▶ _Problem to solve_
From the top of the records below, return each line exactly, ending with the line that contains "This module follows".

▶ _Supplied records_
═══

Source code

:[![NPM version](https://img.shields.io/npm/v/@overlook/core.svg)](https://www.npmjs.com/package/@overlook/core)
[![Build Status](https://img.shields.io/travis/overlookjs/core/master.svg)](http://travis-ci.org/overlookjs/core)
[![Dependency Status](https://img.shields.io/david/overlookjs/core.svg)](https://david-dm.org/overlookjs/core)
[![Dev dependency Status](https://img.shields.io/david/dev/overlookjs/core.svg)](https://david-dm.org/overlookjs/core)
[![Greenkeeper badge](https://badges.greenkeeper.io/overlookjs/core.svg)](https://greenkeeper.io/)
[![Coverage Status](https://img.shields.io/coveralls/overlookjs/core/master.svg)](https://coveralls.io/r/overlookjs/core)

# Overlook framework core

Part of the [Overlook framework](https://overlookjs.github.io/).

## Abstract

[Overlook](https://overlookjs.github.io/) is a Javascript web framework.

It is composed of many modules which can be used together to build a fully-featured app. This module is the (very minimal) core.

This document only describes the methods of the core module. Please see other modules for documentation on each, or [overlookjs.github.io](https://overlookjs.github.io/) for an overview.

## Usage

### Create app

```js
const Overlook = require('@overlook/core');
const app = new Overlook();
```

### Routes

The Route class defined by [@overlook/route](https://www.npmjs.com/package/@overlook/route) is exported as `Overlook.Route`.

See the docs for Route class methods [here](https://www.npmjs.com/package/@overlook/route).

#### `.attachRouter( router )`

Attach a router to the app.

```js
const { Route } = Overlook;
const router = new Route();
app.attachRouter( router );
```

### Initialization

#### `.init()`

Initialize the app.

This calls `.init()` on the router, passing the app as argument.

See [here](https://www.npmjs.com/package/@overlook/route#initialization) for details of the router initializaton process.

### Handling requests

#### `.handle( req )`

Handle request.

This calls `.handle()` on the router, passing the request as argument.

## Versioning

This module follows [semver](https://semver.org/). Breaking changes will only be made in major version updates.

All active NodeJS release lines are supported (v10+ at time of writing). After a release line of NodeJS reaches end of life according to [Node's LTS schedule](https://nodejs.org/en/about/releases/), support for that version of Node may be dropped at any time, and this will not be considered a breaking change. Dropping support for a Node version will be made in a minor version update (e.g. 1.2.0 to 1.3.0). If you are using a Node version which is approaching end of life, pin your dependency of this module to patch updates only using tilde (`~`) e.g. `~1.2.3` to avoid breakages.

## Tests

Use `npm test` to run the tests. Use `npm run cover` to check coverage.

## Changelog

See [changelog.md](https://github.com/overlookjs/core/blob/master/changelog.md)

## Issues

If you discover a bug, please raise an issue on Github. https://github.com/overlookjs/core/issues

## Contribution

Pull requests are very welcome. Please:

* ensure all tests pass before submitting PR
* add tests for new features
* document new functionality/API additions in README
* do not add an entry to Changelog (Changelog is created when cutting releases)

═══

▶ _Answer box_
Source code

:[![NPM version](https://img.shields.io/npm/v/@overlook/core.svg)](https://www.npmjs.com/package/@overlook/core)
[![Build Status](https://img.shields.io/travis/overlookjs/core/master.svg)](http://travis-ci.org/overlookjs/core)
[![Dependency Status](https://img.shields.io/david/overlookjs/core.svg)](https://david-dm.org/overlookjs/core)
[![Dev dependency Status](https://img.shields.io/david/dev/overlookjs/core.svg)](https://david-dm.org/overlookjs/core)
[![Greenkeeper badge](https://badges.greenkeeper.io/overlookjs/core.svg)](https://greenkeeper.io/)
[![Coverage Status](https://img.shields.io/coveralls/overlookjs/core/master.svg)](https://coveralls.io/r/overlookjs/core)

# Overlook framework core

Part of the [Overlook framework](https://overlookjs.github.io/).

## Abstract

[Overlook](https://overlookjs.github.io/) is a Javascript web framework.

It is composed of many modules which can be used together to build a fully-featured app. This module is the (very minimal) core.

This document only describes the methods of the core module. Please see other modules for documentation on each, or [overlookjs.github.io](https://overlookjs.github.io/) for an overview.

## Usage

### Create app

```js
const Overlook = require('@overlook/core');
const app = new Overlook();
```

### Routes

The Route class defined by [@overlook/route](https://www.npmjs.com/package/@overlook/route) is exported as `Overlook.Route`.

See the docs for Route class methods [here](https://www.npmjs.com/package/@overlook/route).

#### `.attachRouter( router )`

Attach a router to the app.

```js
const { Route } = Overlook;
const router = new Route();
app.attachRouter( router );
```

### Initialization

#### `.init()`

Initialize the app.

This calls `.init()` on the router, passing the app as argument.

See [here](https://www.npmjs.com/package/@overlook/route#initialization) for details of the router initializaton process.

### Handling requests

#### `.handle( req )`

Handle request.

This calls `.handle()` on the router, passing the request as argument.

## Versioning

This module follows [semver](https://semver.org/). Breaking changes will only be made in major version updates.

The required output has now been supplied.